> ACTION ITEM:
All lines holding the word "itemize" should be located in the records and copied.

*** Block opens ***

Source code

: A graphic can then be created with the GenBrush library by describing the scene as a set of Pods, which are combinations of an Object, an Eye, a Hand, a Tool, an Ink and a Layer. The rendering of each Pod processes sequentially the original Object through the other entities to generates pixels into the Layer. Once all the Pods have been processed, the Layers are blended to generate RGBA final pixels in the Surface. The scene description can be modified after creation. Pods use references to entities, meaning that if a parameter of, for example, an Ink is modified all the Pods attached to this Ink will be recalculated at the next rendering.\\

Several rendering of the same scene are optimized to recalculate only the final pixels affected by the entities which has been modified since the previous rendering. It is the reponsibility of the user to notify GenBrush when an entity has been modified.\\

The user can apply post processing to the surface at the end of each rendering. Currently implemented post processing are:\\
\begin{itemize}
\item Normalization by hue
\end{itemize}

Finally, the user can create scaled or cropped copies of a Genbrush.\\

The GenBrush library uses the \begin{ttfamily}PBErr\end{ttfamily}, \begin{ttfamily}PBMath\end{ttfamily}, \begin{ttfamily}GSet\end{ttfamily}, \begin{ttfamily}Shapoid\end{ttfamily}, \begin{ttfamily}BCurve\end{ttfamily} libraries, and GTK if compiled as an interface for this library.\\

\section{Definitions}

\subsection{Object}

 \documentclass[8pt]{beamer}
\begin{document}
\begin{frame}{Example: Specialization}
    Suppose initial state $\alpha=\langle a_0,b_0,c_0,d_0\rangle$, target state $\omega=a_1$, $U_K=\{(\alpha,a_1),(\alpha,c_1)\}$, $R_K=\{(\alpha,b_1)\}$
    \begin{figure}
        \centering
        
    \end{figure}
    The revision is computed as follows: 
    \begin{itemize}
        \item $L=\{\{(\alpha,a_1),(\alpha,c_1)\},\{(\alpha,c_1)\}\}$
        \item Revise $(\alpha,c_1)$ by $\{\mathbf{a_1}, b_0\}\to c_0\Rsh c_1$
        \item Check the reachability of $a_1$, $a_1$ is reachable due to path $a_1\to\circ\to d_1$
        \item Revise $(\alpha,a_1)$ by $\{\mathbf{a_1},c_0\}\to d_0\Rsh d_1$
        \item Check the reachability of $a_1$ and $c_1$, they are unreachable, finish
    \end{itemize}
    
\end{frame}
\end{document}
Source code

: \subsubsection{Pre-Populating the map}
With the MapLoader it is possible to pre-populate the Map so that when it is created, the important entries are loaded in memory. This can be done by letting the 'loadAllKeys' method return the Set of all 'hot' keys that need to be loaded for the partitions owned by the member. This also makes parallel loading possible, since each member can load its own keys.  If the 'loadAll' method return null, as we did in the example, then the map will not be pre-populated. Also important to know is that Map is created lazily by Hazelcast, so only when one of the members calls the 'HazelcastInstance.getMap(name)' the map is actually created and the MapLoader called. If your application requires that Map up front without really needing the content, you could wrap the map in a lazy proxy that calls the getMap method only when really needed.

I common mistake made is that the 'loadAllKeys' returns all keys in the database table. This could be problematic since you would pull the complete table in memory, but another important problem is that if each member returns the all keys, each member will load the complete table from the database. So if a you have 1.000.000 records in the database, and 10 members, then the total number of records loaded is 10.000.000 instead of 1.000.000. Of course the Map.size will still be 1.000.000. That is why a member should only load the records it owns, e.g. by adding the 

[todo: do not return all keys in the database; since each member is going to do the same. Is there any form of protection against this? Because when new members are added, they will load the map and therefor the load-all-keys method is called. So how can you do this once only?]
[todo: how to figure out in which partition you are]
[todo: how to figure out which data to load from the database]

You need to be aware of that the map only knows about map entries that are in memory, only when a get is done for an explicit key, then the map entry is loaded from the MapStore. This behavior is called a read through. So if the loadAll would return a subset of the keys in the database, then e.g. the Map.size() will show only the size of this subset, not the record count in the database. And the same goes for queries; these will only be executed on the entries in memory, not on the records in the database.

*** Block closes ***

> EXERCISE ANSWER:
\begin{itemize}
\end{itemize}
    \begin{itemize}
    \end{itemize}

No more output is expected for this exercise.